In December 2018, Guy Allain’s daughter Brigitte received a very special package. It contained a wallet and two little strips of cloth. In the wallet there were two drawings. One is a scrap of squared paper with a pencil drawing of a cross with a heart at its center. The other, on a small slip of folded paper, is a sketch of three people—two wearing a kind of uniform with berets on their heads and a third, dressed in black and wearing sunglasses, turning his back to them. The Nazis had taken these objects away from her father seventy-five years earlier, when, at the age of seventeen, he was deported to the Neuengamme concentration camp.

The Germans had arrested Guy in December 1943 in Saint-Brieuc, western France, along with eighteen schoolmates. The boys belonged to the Front Uni des Jeunes Patriotes resistance group. A few days after the shooting of a German non-commissioned officer, the occupiers had carried out a raid and found the officer’s gun in the home of one of the group’s members.

Brigitte’s cousin Francis recalls that parents of the high school pupils had also been arrested and detained for a while. “Especially the fathers, to make an impression.” Guy’s father was among them. Three of the youths were shot to death, eight deported. “My father never talked about it,” Guy’s daughter tells us. But the time he spent in the concentration camp left its mark on him, both physically and emotionally. “After his liberation he went to Switzerland for six months for treatment.” Later he received psychological support from an association of former deportees in Paris. There was a phase where he often went into fits of anger. Nevertheless, Guy Allain never regretted being in the resistance. 

Guy was assigned the inmate number 30684 and put to work as a forced laborer for the Volkswagen company. One story he used to tell gives a sense of the horrors he experienced in the camp: “Towards the end of their imprisonment in Neuengamme, they killed a dog for food. The whole camp was punished for it.”

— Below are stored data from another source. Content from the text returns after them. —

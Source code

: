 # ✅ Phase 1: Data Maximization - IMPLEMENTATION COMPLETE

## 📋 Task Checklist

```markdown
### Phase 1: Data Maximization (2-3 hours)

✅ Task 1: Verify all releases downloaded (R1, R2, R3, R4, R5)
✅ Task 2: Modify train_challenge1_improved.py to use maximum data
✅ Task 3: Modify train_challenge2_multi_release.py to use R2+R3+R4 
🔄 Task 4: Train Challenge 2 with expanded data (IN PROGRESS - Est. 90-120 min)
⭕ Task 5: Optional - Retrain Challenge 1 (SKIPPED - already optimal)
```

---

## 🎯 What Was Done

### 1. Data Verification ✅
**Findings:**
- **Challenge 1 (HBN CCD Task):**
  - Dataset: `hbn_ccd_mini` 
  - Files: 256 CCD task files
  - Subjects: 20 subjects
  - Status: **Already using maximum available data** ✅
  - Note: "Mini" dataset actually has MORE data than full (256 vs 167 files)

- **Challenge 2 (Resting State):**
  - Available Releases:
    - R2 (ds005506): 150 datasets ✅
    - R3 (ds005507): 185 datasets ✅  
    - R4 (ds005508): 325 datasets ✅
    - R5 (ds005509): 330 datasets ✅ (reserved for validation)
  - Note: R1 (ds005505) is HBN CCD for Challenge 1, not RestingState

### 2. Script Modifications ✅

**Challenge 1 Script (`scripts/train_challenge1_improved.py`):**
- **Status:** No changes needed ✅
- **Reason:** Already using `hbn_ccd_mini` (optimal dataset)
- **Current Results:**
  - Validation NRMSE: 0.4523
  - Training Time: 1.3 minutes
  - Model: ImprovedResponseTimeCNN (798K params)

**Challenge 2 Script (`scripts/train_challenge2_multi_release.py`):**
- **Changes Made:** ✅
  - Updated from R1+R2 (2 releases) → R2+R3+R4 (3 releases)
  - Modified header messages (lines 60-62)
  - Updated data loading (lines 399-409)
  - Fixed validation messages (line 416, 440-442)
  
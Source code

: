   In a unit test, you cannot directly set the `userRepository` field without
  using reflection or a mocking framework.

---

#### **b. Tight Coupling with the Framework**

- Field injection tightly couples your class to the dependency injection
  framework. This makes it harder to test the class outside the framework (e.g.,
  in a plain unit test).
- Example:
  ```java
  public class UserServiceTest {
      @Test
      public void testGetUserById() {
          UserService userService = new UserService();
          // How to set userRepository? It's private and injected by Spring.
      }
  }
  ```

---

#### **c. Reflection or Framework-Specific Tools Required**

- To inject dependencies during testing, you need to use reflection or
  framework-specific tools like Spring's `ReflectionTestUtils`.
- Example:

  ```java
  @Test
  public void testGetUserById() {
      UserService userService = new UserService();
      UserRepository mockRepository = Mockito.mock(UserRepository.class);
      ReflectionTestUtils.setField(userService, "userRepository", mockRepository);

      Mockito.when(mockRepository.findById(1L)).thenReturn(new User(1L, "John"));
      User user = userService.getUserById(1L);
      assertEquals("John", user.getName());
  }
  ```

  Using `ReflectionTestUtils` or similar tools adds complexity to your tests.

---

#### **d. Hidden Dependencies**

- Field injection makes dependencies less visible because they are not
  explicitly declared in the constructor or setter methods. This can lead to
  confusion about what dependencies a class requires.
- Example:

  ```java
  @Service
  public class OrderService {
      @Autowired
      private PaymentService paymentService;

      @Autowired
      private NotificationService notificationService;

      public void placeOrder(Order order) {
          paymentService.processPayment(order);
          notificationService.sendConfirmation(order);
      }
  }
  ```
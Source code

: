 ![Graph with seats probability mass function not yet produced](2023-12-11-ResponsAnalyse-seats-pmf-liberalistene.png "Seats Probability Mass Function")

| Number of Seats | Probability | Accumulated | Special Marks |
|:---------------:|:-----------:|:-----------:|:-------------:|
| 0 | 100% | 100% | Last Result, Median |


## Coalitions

With the aid of the Association des amis de la Fondation pour la mémoire de la déportation, the ITS managed to locate Brigitte and send her the wallet and its contents. Guy’s nephew Francis had to smile when he saw the pictures. “All his life, he used to draw little figures when he was at meetings.” Now Brigitte is planning to donate the objects to the museum of the Association des amis de la Fondation pour la mémoire de la déportation de Côtes-d’Armor. “Better they should be there than get lost.”